Akşam güneşi, Vargorn'un arka sokaklarını sarmalıyor; bir yandan da meydanlardaki büyük anıtlardan, kulelerden, vitraylı camlardan yansıyordu. Sör Fenriz'in garnizonunu başkente getirmesi durumun ne kadar ciddi olduğunun bir kanıtıydı şehirdekiler için. Yengi hakkında son derece emin olanlar bile şehir surlarının dışında karargâh kurmuş olan garnizonu görünce düşüncelerini yeniden gözden geçiriyordu.

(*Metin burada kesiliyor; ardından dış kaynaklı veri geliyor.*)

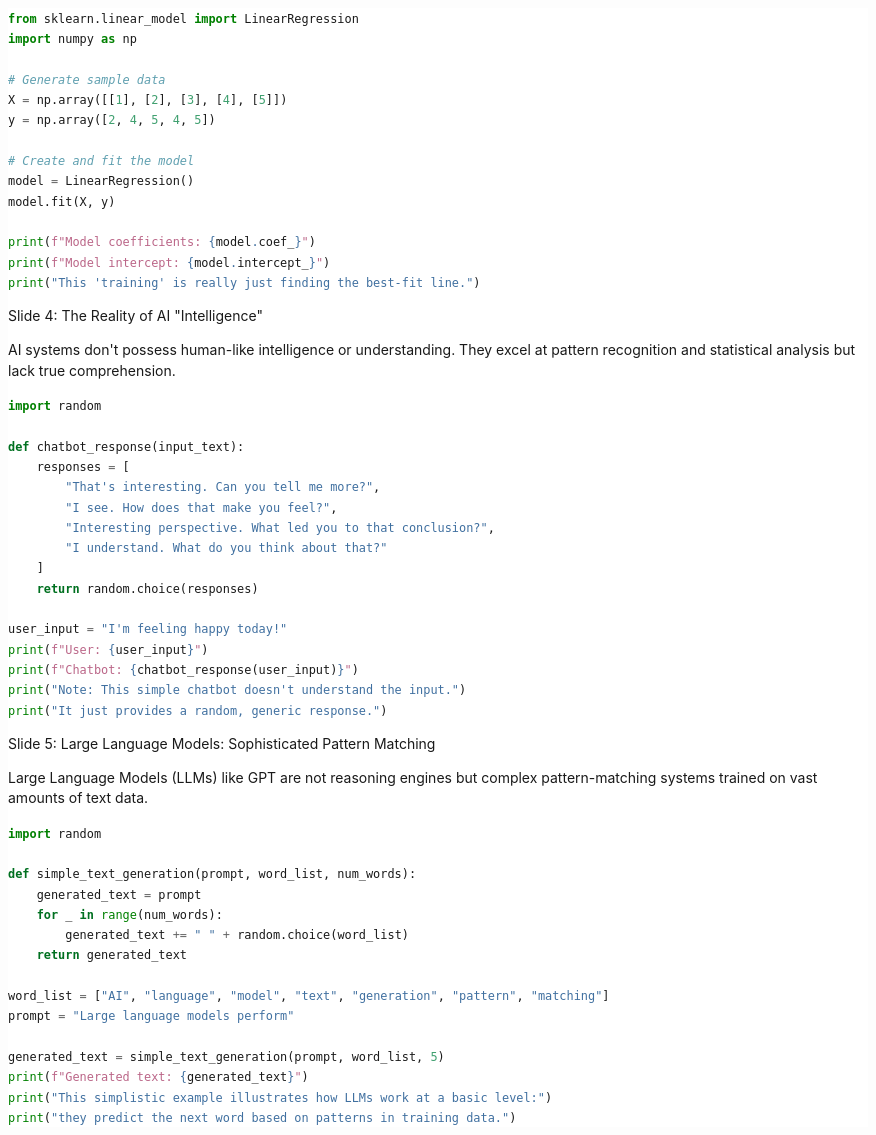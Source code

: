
 ```python
from sklearn.linear_model import LinearRegression
import numpy as np

# Generate sample data
X = np.array([[1], [2], [3], [4], [5]])
y = np.array([2, 4, 5, 4, 5])

# Create and fit the model
model = LinearRegression()
model.fit(X, y)

print(f"Model coefficients: {model.coef_}")
print(f"Model intercept: {model.intercept_}")
print("This 'training' is really just finding the best-fit line.")
```

Slide 4: The Reality of AI "Intelligence"

AI systems don't possess human-like intelligence or understanding. They excel at pattern recognition and statistical analysis but lack true comprehension.

```python
import random

def chatbot_response(input_text):
    responses = [
        "That's interesting. Can you tell me more?",
        "I see. How does that make you feel?",
        "Interesting perspective. What led you to that conclusion?",
        "I understand. What do you think about that?"
    ]
    return random.choice(responses)

user_input = "I'm feeling happy today!"
print(f"User: {user_input}")
print(f"Chatbot: {chatbot_response(user_input)}")
print("Note: This simple chatbot doesn't understand the input.")
print("It just provides a random, generic response.")
```

Slide 5: Large Language Models: Sophisticated Pattern Matching

Large Language Models (LLMs) like GPT are not reasoning engines but complex pattern-matching systems trained on vast amounts of text data.

```python
import random

def simple_text_generation(prompt, word_list, num_words):
    generated_text = prompt
    for _ in range(num_words):
        generated_text += " " + random.choice(word_list)
    return generated_text

word_list = ["AI", "language", "model", "text", "generation", "pattern", "matching"]
prompt = "Large language models perform"

generated_text = simple_text_generation(prompt, word_list, 5)
print(f"Generated text: {generated_text}")
print("This simplistic example illustrates how LLMs work at a basic level:")
print("they predict the next word based on patterns in training data.")
```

İmparator, batan güneşin başkentini kucaklamasını izlerken, "Ne muhteşem bir an." diye düşündü. "Şu an her şeye sahibim. Mutlak güç, sonsuz mutluluk ve korku... Kaybetme korkusu... Her şeyi yutabilecek büyüklükte bir savaş kapımıza dayandı. Mutlak güç umurumda değil."

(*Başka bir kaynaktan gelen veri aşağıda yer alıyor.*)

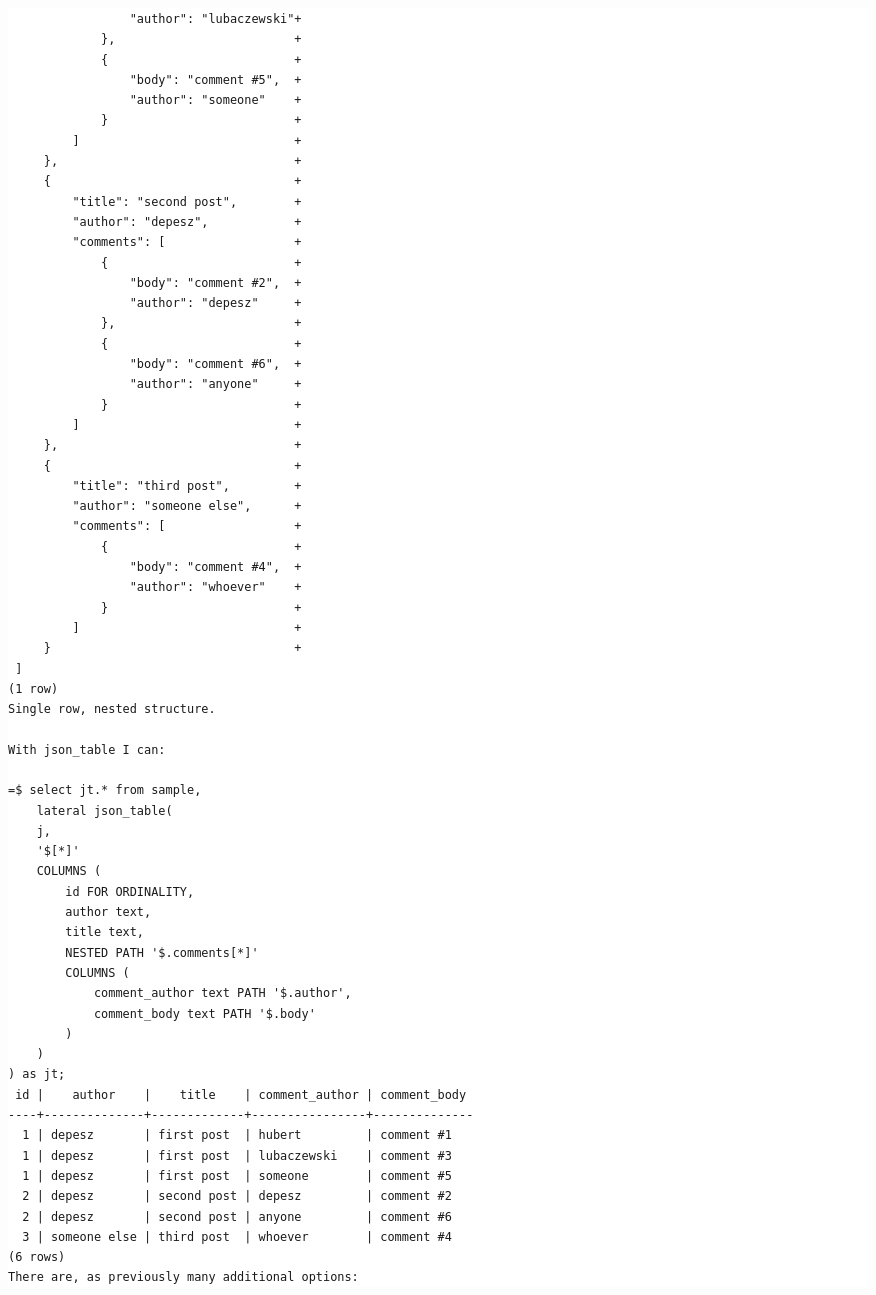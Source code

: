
 ```
                 "author": "lubaczewski"+
             },                         +
             {                          +
                 "body": "comment #5",  +
                 "author": "someone"    +
             }                          +
         ]                              +
     },                                 +
     {                                  +
         "title": "second post",        +
         "author": "depesz",            +
         "comments": [                  +
             {                          +
                 "body": "comment #2",  +
                 "author": "depesz"     +
             },                         +
             {                          +
                 "body": "comment #6",  +
                 "author": "anyone"     +
             }                          +
         ]                              +
     },                                 +
     {                                  +
         "title": "third post",         +
         "author": "someone else",      +
         "comments": [                  +
             {                          +
                 "body": "comment #4",  +
                 "author": "whoever"    +
             }                          +
         ]                              +
     }                                  +
 ]
(1 row)
Single row, nested structure.

With json_table I can:

=$ select jt.* from sample,
    lateral json_table(
    j,
    '$[*]'
    COLUMNS (
        id FOR ORDINALITY,
        author text,
        title text,
        NESTED PATH '$.comments[*]'
        COLUMNS (
            comment_author text PATH '$.author',
            comment_body text PATH '$.body'
        )
    )
) as jt;
 id |    author    |    title    | comment_author | comment_body 
----+--------------+-------------+----------------+--------------
  1 | depesz       | first post  | hubert         | comment #1
  1 | depesz       | first post  | lubaczewski    | comment #3
  1 | depesz       | first post  | someone        | comment #5
  2 | depesz       | second post | depesz         | comment #2
  2 | depesz       | second post | anyone         | comment #6
  3 | someone else | third post  | whoever        | comment #4
(6 rows)
There are, as previously many additional options:
```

"Daha küçücük bir çocukken babamın bizi, ağabeyim ve beni, daha bilgili olabilmemiz için gönderdiği derslerde, geçmişin karanlık yıllarında yaşlı bilgelerin anlattıkları 'mükemmel devleti' anlatırlardı. Halkıyla, yöneticileriyle, savaşçılarıyla, ekonomisiyle, her şeyiyle mükemmel olan devlet... Babamın amacının bu olduğunu biliyordum, Zacklarion'u mükemmel devlet yapmak. Şu an Zacklarion, Ordach üzerinde bu masala en yakın gerçek. Eğer ağabeyim bu derslerden kaçmamış, kaçmadığı zamanlarda da umursamış olsaydı babamızın emelini eminim o da fark edecekti. Eğer Zacklarion'un ağabeyimin ellerinde çok daha iyi yerlere geleceğine inansaydım tahtta bir saniye bile oturmaz ve Fronn'a tacını kendi ellerimle takardım."
"Kaybetmekten korktuğum tek şey, ülkemin geleceği. Sahip olduğum tek şey..."

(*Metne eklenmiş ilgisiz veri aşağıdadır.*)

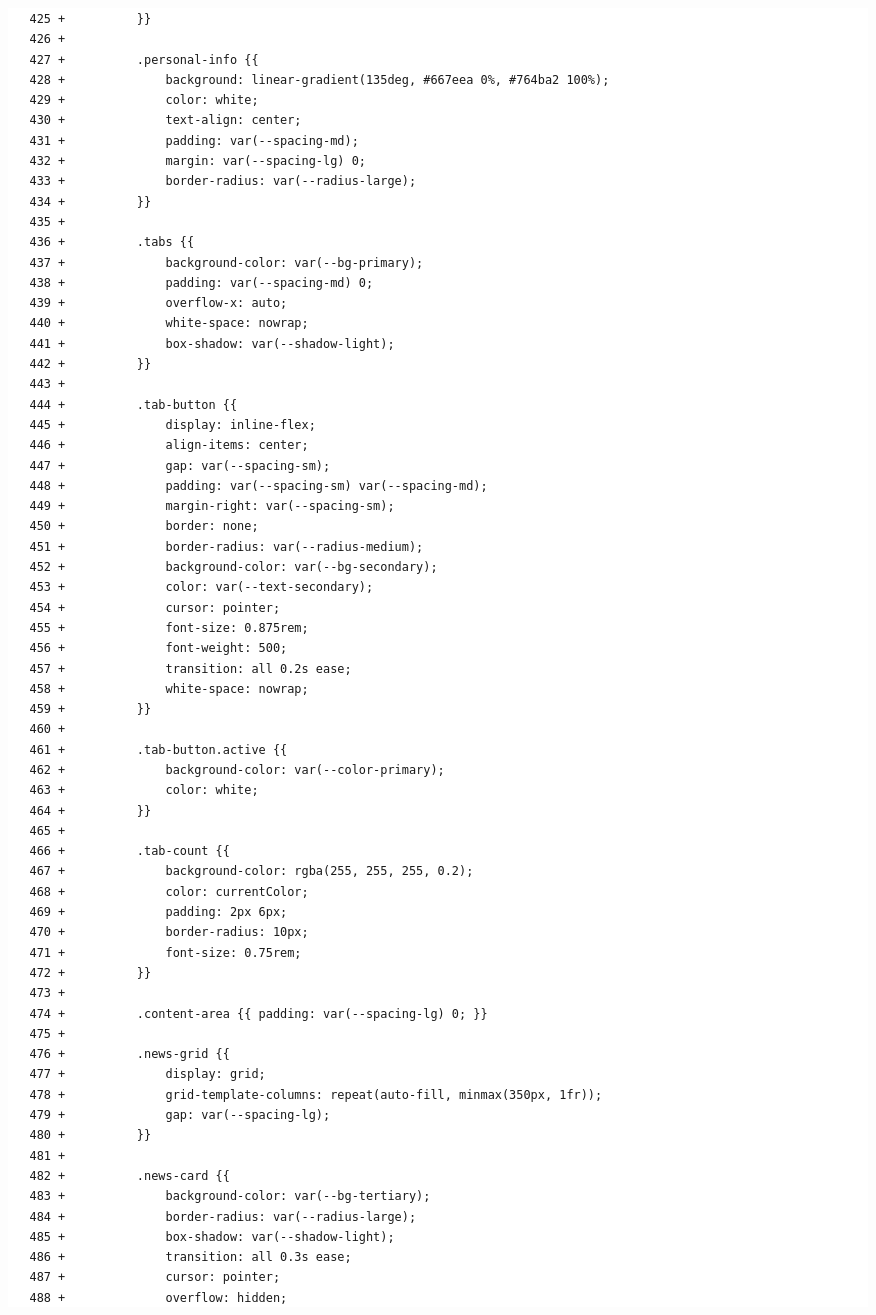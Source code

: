        425 +          }}
       426 +
       427 +          .personal-info {{
       428 +              background: linear-gradient(135deg, #667eea 0%, #764ba2 100%);
       429 +              color: white;
       430 +              text-align: center;
       431 +              padding: var(--spacing-md);
       432 +              margin: var(--spacing-lg) 0;
       433 +              border-radius: var(--radius-large);
       434 +          }}
       435 +
       436 +          .tabs {{
       437 +              background-color: var(--bg-primary);
       438 +              padding: var(--spacing-md) 0;
       439 +              overflow-x: auto;
       440 +              white-space: nowrap;
       441 +              box-shadow: var(--shadow-light);
       442 +          }}
       443 +
       444 +          .tab-button {{
       445 +              display: inline-flex;
       446 +              align-items: center;
       447 +              gap: var(--spacing-sm);
       448 +              padding: var(--spacing-sm) var(--spacing-md);
       449 +              margin-right: var(--spacing-sm);
       450 +              border: none;
       451 +              border-radius: var(--radius-medium);
       452 +              background-color: var(--bg-secondary);
       453 +              color: var(--text-secondary);
       454 +              cursor: pointer;
       455 +              font-size: 0.875rem;
       456 +              font-weight: 500;
       457 +              transition: all 0.2s ease;
       458 +              white-space: nowrap;
       459 +          }}
       460 +
       461 +          .tab-button.active {{
       462 +              background-color: var(--color-primary);
       463 +              color: white;
       464 +          }}
       465 +
       466 +          .tab-count {{
       467 +              background-color: rgba(255, 255, 255, 0.2);
       468 +              color: currentColor;
       469 +              padding: 2px 6px;
       470 +              border-radius: 10px;
       471 +              font-size: 0.75rem;
       472 +          }}
       473 +
       474 +          .content-area {{ padding: var(--spacing-lg) 0; }}
       475 +
       476 +          .news-grid {{
       477 +              display: grid;
       478 +              grid-template-columns: repeat(auto-fill, minmax(350px, 1fr));
       479 +              gap: var(--spacing-lg);
       480 +          }}
       481 +
       482 +          .news-card {{
       483 +              background-color: var(--bg-tertiary);
       484 +              border-radius: var(--radius-large);
       485 +              box-shadow: var(--shadow-light);
       486 +              transition: all 0.3s ease;
       487 +              cursor: pointer;
       488 +              overflow: hidden;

Kapı hafifçe vuruldu ve yaşlı hizmetkâr içeriye girdi. İmparator öylesine düşüncelere dalmıştı ki, hizmetkârın içeriye girdiğini fark edemedi. Yaşlı adam küçük bir öksürükle varlığını haberdar etti.
"Majesteleri, kuzenleriniz Leydi Samara ve Lord Nisander teşrif ettiler."
Roas daha önce hiçbir imparatorun önüne çıkmamıştı ve bu yüzden, kendisine bile itiraf edememesine rağmen, biraz heyecanlıydı. Neyse ki Luca, kabul seremonisinden bahsetmişti biraz. Saraylıların her gün yaptıkları, belki de yapmaktan sıkıldıkları bu tören, o anın heyecanıyla Roas için, daha önce imparatorun huzuruna çıkmamış herhangi biri için, imparatora olan saygı ve minneti göstermek adına muhteşem bir yol olarak görünüyordu.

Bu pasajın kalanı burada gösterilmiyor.